Could you copy every line in the listing below that has the word "Exceptions"?

**SUPPLIED RECORDS**

··········

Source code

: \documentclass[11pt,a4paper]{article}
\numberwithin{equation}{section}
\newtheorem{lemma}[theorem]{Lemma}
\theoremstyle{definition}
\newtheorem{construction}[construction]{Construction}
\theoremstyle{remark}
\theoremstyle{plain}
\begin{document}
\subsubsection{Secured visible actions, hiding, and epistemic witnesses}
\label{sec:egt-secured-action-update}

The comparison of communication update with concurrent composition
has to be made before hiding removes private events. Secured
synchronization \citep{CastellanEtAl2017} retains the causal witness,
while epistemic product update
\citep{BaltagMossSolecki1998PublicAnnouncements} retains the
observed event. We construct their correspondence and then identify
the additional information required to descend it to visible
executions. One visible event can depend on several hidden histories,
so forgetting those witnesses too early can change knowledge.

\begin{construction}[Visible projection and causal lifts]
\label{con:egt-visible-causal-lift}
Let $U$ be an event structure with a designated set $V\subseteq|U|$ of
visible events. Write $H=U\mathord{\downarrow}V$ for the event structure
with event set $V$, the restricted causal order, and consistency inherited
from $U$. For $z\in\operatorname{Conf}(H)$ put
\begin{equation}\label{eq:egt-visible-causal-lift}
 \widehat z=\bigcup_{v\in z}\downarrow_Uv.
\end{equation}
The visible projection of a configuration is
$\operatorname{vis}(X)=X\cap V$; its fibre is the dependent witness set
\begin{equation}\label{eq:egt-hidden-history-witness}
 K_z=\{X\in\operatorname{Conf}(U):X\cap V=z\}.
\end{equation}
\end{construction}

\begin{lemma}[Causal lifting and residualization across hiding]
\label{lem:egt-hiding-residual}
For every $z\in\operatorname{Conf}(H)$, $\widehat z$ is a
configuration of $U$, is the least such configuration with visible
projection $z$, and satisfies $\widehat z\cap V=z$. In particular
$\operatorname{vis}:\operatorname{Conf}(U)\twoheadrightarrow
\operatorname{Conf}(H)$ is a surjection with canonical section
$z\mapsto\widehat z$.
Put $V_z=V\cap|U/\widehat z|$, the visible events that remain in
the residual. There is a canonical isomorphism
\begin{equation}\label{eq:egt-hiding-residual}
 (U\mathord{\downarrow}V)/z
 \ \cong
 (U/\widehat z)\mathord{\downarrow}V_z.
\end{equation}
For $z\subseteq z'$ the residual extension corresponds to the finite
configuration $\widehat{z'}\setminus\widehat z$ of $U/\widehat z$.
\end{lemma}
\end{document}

··········

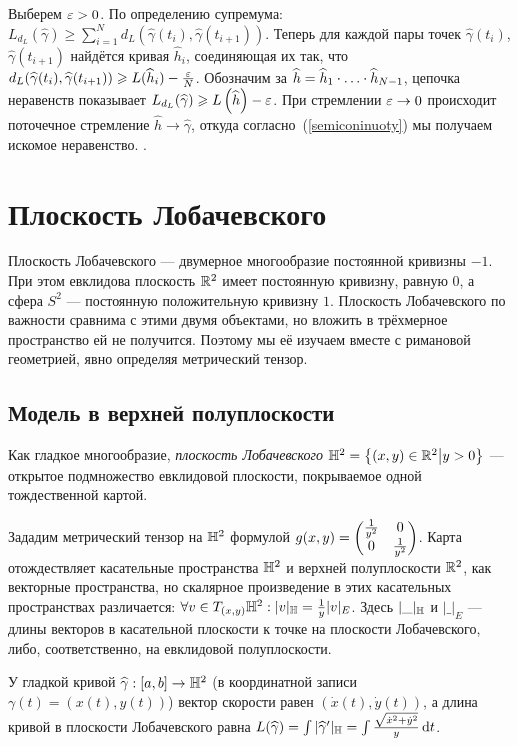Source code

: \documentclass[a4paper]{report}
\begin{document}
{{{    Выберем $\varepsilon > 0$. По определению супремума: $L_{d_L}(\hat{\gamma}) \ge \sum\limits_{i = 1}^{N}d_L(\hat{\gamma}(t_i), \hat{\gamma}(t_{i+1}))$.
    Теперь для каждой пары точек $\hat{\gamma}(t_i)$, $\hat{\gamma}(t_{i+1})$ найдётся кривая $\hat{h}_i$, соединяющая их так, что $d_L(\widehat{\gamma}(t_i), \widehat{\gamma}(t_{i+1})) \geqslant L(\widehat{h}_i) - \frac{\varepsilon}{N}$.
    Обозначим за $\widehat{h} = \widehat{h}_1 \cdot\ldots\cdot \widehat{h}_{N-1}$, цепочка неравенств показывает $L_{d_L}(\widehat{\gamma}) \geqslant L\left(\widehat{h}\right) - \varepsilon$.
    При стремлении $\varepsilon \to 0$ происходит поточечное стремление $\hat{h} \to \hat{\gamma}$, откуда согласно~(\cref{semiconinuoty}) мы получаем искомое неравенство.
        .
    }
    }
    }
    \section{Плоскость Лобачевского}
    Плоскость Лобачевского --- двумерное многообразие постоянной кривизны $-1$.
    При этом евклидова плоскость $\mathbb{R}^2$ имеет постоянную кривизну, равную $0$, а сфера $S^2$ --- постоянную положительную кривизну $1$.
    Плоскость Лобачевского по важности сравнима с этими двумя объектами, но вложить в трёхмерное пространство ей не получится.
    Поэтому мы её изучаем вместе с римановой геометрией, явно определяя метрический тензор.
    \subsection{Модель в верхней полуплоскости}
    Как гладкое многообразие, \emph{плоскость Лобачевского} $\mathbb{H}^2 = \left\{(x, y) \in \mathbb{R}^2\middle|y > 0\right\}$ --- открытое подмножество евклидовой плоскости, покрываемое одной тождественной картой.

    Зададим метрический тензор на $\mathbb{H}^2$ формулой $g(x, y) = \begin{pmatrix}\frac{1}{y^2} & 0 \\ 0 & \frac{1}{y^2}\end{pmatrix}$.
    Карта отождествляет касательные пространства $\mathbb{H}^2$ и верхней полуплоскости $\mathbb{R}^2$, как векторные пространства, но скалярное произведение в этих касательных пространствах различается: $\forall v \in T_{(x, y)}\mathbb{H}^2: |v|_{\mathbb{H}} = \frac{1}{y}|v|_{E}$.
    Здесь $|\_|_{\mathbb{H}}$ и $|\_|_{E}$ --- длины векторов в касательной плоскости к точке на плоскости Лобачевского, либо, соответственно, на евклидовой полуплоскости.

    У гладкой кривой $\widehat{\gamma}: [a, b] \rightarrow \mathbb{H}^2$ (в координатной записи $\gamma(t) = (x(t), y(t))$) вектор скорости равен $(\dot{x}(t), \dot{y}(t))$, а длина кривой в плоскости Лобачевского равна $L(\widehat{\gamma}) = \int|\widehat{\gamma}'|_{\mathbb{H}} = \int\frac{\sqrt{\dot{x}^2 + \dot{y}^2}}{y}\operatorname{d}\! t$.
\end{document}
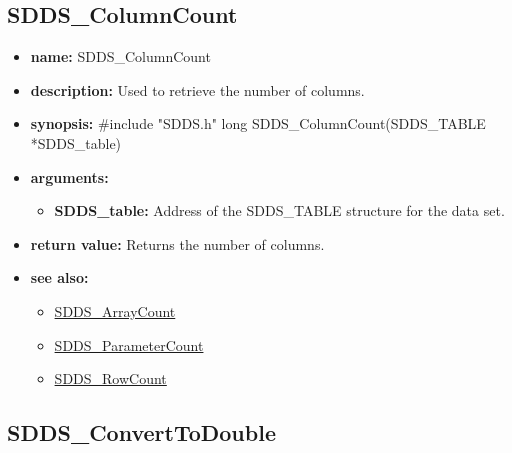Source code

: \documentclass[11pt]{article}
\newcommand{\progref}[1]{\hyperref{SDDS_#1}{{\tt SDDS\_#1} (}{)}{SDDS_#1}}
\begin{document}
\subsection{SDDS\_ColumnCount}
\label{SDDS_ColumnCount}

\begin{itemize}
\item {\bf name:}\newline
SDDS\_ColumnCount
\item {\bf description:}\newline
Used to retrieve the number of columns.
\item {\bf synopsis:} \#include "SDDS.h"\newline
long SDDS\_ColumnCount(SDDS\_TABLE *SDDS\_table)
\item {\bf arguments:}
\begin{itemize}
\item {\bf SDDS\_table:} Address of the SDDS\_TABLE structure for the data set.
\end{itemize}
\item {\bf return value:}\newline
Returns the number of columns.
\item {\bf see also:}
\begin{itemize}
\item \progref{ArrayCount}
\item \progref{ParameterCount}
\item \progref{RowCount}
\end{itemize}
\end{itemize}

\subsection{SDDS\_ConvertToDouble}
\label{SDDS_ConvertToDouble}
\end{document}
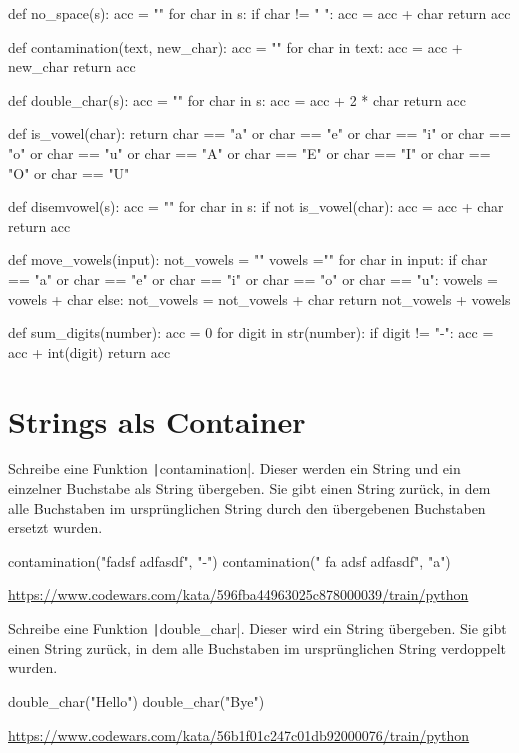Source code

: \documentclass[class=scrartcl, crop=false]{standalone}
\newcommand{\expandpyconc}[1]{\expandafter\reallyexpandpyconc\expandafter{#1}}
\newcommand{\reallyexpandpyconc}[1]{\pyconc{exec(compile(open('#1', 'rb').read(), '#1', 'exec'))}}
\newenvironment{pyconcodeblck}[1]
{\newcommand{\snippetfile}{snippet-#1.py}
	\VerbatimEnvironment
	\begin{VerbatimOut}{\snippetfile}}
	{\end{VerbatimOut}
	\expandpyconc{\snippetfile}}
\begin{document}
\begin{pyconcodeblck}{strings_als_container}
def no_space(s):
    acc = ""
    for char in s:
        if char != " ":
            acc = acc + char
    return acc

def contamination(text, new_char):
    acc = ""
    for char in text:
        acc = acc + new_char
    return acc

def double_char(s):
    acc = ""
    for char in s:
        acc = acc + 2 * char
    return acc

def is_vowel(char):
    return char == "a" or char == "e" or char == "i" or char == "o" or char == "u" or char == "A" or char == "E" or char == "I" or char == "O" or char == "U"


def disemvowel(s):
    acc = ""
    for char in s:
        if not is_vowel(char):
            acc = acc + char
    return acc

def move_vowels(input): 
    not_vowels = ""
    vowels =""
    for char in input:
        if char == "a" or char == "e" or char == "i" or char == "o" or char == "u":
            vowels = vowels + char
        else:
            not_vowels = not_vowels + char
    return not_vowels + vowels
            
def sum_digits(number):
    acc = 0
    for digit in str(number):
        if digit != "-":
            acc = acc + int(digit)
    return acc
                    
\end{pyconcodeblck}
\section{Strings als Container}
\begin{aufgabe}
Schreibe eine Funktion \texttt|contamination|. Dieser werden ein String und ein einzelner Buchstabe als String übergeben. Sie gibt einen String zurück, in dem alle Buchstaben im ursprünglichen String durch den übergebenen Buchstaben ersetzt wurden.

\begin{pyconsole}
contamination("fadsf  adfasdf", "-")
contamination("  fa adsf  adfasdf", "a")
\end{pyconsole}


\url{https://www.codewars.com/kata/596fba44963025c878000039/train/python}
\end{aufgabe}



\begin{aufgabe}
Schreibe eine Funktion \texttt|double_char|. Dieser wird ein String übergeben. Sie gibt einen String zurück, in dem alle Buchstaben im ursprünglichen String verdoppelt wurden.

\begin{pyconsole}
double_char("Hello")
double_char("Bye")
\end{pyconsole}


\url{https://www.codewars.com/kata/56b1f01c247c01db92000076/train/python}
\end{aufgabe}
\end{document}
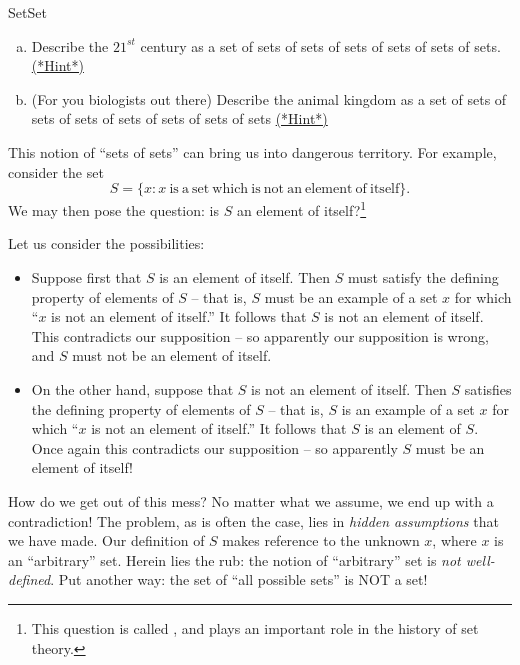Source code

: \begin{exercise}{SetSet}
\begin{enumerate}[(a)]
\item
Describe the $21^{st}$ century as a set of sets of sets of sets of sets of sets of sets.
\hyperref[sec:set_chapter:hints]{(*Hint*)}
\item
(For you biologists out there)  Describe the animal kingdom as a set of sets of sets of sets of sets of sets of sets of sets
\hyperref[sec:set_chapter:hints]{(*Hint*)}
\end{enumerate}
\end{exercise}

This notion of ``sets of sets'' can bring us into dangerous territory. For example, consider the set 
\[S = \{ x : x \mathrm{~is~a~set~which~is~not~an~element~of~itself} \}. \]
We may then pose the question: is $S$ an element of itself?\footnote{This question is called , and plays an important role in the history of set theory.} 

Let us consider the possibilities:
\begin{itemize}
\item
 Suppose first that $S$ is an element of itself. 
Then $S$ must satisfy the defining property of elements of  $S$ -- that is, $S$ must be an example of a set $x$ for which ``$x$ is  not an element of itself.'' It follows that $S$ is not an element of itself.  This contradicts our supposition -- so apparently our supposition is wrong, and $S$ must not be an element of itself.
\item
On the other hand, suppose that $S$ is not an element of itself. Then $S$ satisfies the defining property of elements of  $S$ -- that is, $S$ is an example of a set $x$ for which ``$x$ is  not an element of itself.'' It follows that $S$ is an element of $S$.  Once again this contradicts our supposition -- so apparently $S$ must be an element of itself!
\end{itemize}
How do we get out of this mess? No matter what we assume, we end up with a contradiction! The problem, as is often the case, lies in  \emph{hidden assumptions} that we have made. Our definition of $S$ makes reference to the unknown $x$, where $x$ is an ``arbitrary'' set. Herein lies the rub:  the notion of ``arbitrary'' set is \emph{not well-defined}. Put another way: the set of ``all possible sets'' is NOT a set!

··········

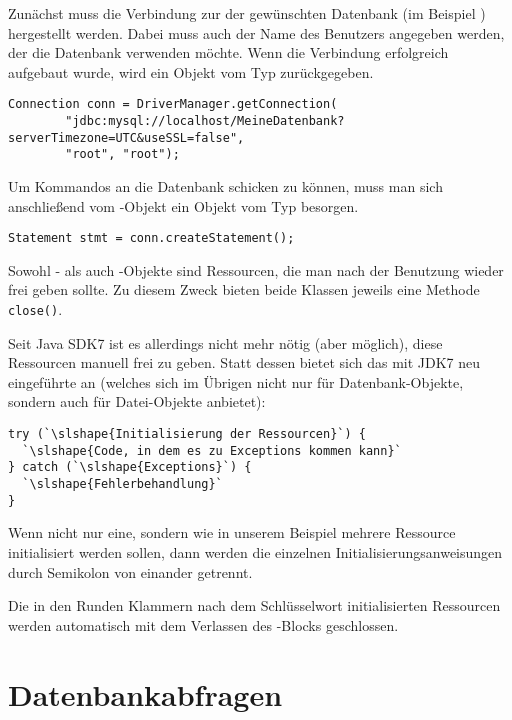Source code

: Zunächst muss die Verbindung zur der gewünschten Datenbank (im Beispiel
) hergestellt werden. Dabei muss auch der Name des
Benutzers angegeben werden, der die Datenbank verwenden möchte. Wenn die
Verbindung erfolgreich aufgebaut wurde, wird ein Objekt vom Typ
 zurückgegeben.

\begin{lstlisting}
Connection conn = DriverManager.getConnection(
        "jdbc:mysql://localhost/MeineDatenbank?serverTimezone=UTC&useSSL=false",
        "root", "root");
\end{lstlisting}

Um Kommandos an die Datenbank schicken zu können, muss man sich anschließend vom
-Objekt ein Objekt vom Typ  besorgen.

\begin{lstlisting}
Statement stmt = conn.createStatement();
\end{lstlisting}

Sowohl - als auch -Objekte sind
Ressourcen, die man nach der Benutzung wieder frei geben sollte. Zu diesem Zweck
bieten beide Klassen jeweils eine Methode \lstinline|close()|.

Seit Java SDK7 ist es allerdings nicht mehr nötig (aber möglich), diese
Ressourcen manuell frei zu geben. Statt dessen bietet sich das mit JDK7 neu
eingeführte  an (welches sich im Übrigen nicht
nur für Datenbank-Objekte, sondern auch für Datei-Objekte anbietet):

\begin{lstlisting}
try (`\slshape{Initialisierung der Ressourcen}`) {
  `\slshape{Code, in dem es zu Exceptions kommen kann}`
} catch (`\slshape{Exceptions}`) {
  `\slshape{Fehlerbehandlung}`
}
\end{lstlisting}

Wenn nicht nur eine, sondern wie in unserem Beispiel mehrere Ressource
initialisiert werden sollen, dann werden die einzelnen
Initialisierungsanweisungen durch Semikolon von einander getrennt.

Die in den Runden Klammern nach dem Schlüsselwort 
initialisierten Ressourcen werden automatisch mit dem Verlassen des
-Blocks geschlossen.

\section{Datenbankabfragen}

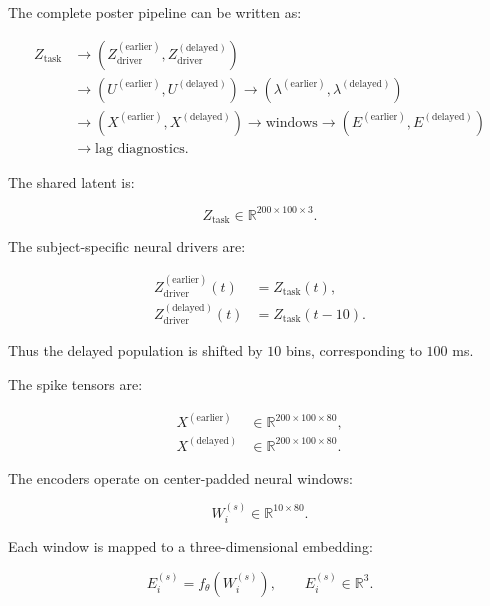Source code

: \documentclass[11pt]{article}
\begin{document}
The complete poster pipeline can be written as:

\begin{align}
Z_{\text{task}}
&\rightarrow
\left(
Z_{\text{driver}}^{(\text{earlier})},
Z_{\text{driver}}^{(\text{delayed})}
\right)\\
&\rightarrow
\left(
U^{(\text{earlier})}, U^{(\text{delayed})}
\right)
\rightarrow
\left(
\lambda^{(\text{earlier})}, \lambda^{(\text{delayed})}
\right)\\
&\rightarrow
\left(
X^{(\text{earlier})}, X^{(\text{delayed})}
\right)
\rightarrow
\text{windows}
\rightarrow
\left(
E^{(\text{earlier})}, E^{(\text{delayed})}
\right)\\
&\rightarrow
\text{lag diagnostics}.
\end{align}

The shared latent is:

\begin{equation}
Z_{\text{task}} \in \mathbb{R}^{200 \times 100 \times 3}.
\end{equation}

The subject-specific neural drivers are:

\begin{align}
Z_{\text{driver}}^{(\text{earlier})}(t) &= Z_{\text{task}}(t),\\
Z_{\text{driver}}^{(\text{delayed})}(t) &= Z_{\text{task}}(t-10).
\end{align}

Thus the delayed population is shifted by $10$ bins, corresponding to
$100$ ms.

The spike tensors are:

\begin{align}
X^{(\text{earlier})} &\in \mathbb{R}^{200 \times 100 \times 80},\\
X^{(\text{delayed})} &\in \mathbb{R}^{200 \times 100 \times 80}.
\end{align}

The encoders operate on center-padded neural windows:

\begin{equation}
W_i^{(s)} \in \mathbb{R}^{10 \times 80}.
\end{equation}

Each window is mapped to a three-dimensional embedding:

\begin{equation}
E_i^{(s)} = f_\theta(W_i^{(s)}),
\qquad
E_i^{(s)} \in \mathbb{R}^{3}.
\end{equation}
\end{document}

··········

**ANSWER**
  `\slshape{Code, in dem es zu Exceptions kommen kann}`
} catch (`\slshape{Exceptions}`) {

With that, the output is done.